Dans mon dernier texte, je vous laissais sur une magnifique pièce de bœuf, un festin! Le lendemain, avec les mêmes amis, nous avons pris d’assaut un petit resto, au Lac de Laromet, un endroit qu’on dirait qu’il fait exprès pour ne pas se laisser trouver. Pas d’affiche, pas d’indications; même qu’avec les amis, qui pourtant connaissaient bien la région, on a eu l’impression de se perdre quatre fois en s’y rendant.

Ah, la bouffe, la bouffe! Dans ce secret bien gardé au bord d’un tout petit lac avec des cygnes dessus et des ragondins dedans, un magret de canard aux pommes comme je n’en avais jamais mangé avant, suivi de profiteroles maison qui m’ont attaqué le taux de sucre à un point tel que mon glucomètre s’est carrément mis à gémir tout seul dans mon sac.

Pour ce qui est de la suite, je vous fais la courte liste, parce qu’il n’y a pas que ça à dire, quand même. Je me suis délecté d’un cabillaud sublime à Bayonne, et aussi d’un confit de palombes à faire rêver, à Biarritz. À Paris, un peu mal aux intestins quand même, j’ai commencé par me laisser tenter par une petite soupe aux carottes et aux poireaux, assaisonnée au miso, et accompagnée d’une bouteille de Château La Solitude, quand même! Le lendemain, au Bon Coin, dans le 17e, allez hop : un foie de veau à vous régénérer l’alcoolique! Et dans un Bar à vin du 11e dont je ne me souviens plus du nom, un truc basque – dont j’oublie aussi le nom – fait d’agneau haché piquant et d’une purée de pomme de terre à l’ail. Mmmmm… Délicieux. Onctueux. Savoureux.

La veille de mon retour, j’ai mangé une potée de chez Potée, chez des amis que je n’avais pas vus depuis trop longtemps… À se rouler par terre!
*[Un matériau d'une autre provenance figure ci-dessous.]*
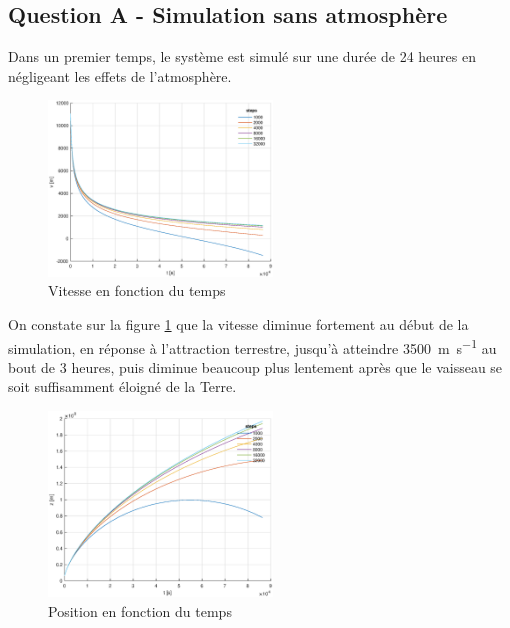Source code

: \documentclass[a4paper,12pt,twoside]{article}
\begin{document}
\subsection{Question A - Simulation sans atmosphère}
Dans un premier temps, le système est simulé sur une durée de 24 heures en négligeant les effets de l'atmosphère.


\begin{figure}[h]
	\centering
    \includegraphics[width=0.53\textwidth]{graphs/vA.eps}
    \caption{Vitesse en fonction du temps}
    \label{fig:A-vt}
\end{figure}

On constate sur la figure \ref{fig:A-vt} que la vitesse diminue fortement au début de la simulation, en réponse à l'attraction terrestre, jusqu'à atteindre \SI{3500}{\meter\per\second} au bout de 3 heures, puis diminue beaucoup plus lentement après que le vaisseau se soit suffisamment éloigné de la Terre.\\


\begin{figure}[h]
	\centering
	\includegraphics[width=0.53\textwidth]{graphs/zA.eps}
	\caption{Position en fonction du temps}
	\label{fig:A-zt}
\end{figure}
\end{document}
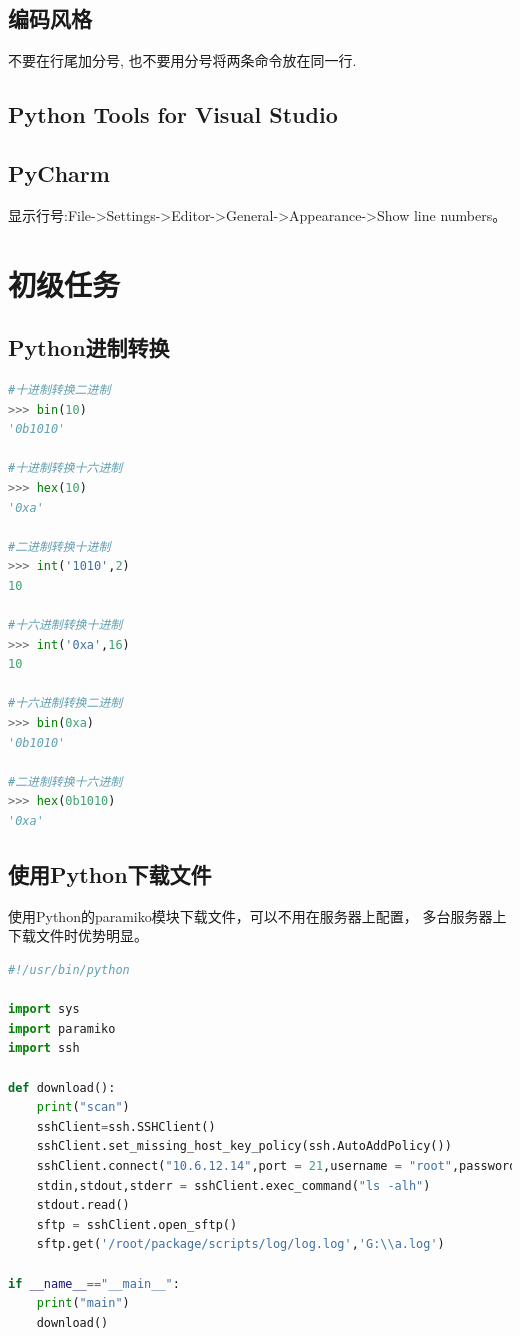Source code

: \documentclass{book}
\begin{document}
\subsection{编码风格}

不要在行尾加分号, 也不要用分号将两条命令放在同一行.\subsection{Python Tools for Visual Studio}

\subsection{PyCharm}

显示行号:File->Settings->Editor->General->Appearance->Show line numbers。

\section{初级任务}

\subsection{Python进制转换}

\begin{lstlisting}[language=Python]
#十进制转换二进制 
>>> bin(10) 
'0b1010' 

#十进制转换十六进制 
>>> hex(10) 
'0xa' 

#二进制转换十进制 
>>> int('1010',2) 
10 

#十六进制转换十进制 
>>> int('0xa',16) 
10 

#十六进制转换二进制 
>>> bin(0xa) 
'0b1010' 

#二进制转换十六进制 
>>> hex(0b1010) 
'0xa' 
\end{lstlisting}

\subsection{使用Python下载文件}

使用Python的paramiko模块下载文件，可以不用在服务器上配置，
多台服务器上下载文件时优势明显。

\begin{lstlisting}[language=Python]
#!/usr/bin/python

import sys
import paramiko
import ssh

def download():
	print("scan")
	sshClient=ssh.SSHClient()
	sshClient.set_missing_host_key_policy(ssh.AutoAddPolicy())
	sshClient.connect("10.6.12.14",port = 21,username = "root",password = "123456")
	stdin,stdout,stderr = sshClient.exec_command("ls -alh")
	stdout.read()
	sftp = sshClient.open_sftp()
	sftp.get('/root/package/scripts/log/log.log','G:\\a.log')

if __name__=="__main__":
	print("main")
	download()
\end{lstlisting}
\end{document}
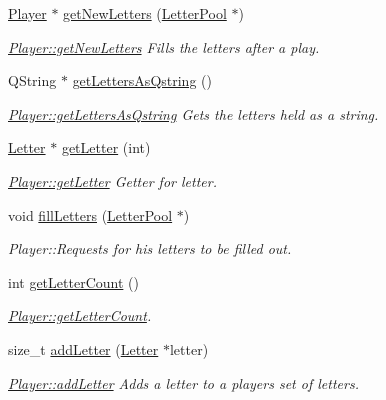 \begin{DoxyCompactItemize}
\hyperlink{class_player}{Player} $\ast$ \hyperlink{class_player_a78086401345079616a422c25cb780ecb}{get\-New\-Letters} (\hyperlink{class_letter_pool}{Letter\-Pool} $\ast$)
\begin{DoxyCompactList}\small\item\em \hyperlink{class_player_a78086401345079616a422c25cb780ecb}{Player\-::get\-New\-Letters} Fills the letters after a play. \end{DoxyCompactList}\item 
Q\-String $\ast$ \hyperlink{class_player_a2ca0e35ef05a2a14efab866f6cb32a76}{get\-Letters\-As\-Qstring} ()
\begin{DoxyCompactList}\small\item\em \hyperlink{class_player_a2ca0e35ef05a2a14efab866f6cb32a76}{Player\-::get\-Letters\-As\-Qstring} Gets the letters held as a string. \end{DoxyCompactList}\item 
\hyperlink{class_letter}{Letter} $\ast$ \hyperlink{class_player_aa6aabfbae536fec650fd466f65fb9743}{get\-Letter} (int)
\begin{DoxyCompactList}\small\item\em \hyperlink{class_player_aa6aabfbae536fec650fd466f65fb9743}{Player\-::get\-Letter} Getter for letter. \end{DoxyCompactList}\item 
void \hyperlink{class_player_a71fa8ceb20420f2c592b2fe7c50c3728}{fill\-Letters} (\hyperlink{class_letter_pool}{Letter\-Pool} $\ast$)
\begin{DoxyCompactList}\small\item\em Player\-::\-Requests for his letters to be filled out. \end{DoxyCompactList}\item 
int \hyperlink{class_player_a9def90c7578d965a506fe36d274b2403}{get\-Letter\-Count} ()
\begin{DoxyCompactList}\small\item\em \hyperlink{class_player_a9def90c7578d965a506fe36d274b2403}{Player\-::get\-Letter\-Count}. \end{DoxyCompactList}\item 
size\-\_\-t \hyperlink{class_player_a03398b3f33c323f4ad1eea16863e9a05}{add\-Letter} (\hyperlink{class_letter}{Letter} $\ast$letter)
\begin{DoxyCompactList}\small\item\em \hyperlink{class_player_a03398b3f33c323f4ad1eea16863e9a05}{Player\-::add\-Letter} Adds a letter to a players set of letters. \end{DoxyCompactList}\item 

\end{DoxyCompactItemize}
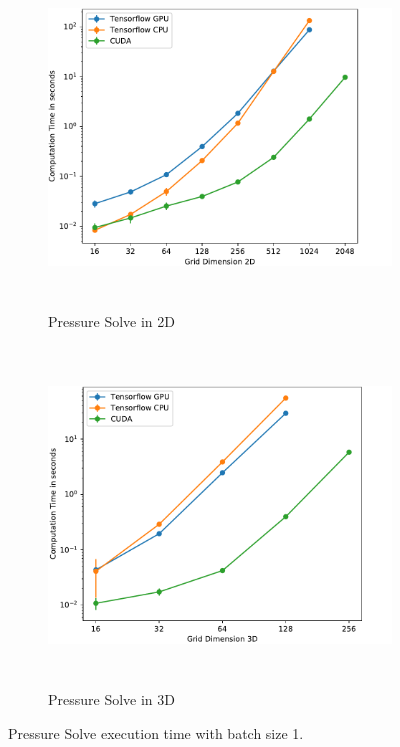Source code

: \begin{figure}[t]
\centering
	\begin{subfigure}[b]{1\textwidth}
		\centering
		\includegraphics[height=9cm, width=14cm]{figures/2d_bs1}

		\caption{Pressure Solve in 2D}
	\end{subfigure}
	\begin{subfigure}[b]{1\textwidth}
		\centering
		\includegraphics[height=9cm, width=14cm]{figures/3d_bs1}

		\caption{Pressure Solve in 3D}
	\end{subfigure}

\caption{Pressure Solve execution time with batch size 1.}	\label{fig:perfbs1}
\end{figure}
Je vous écris de Toronto. Question bouffe, on repassera… Mais question promotion de la littérature : ouille, nous pourrions apprendre...

Enfin, j’imagine qu’on peut pas tout avoir…

La langue

Pas besoin d’être assis longtemps dans un avion d’Air Canada pour comprendre qu’on va se faire horriblement maltraiter la langue, et ce, dans les deux sens du terme.

Bordel de sacrament!

Pour ce qui est de la bouffe, je vous épargne mon commentaire : si vous avez déjà pris place à bord d’un avion, peu importe lequel, vous savez. C’est en ce qui concerne l’autre utilisation de la langue, enfin, pas celle dont il est question plus haut, ni celle dont je ne parle presque jamais dans cette chronique (je devrais peut-être, un jour, tiens!), mais celle qui sert à exprimer une idée, à communiquer… C’est à pleurer.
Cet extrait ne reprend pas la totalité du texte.